▶

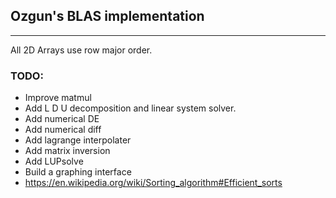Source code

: ## Ozgun's BLAS implementation

---

 All 2D Arrays use row major order.

### TODO:

- Improve matmul
- Add L D U decomposition and linear system solver.
- Add numerical DE
- Add numerical diff
- Add lagrange interpolater
- Add matrix inversion
- Add LUPsolve
- Build a graphing interface
- https://en.wikipedia.org/wiki/Sorting_algorithm#Efficient_sorts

◀

* [Work task]:
Filter the preceding entries down to the lines with "numerical".

* [Result]:
- Add numerical DE
- Add numerical diff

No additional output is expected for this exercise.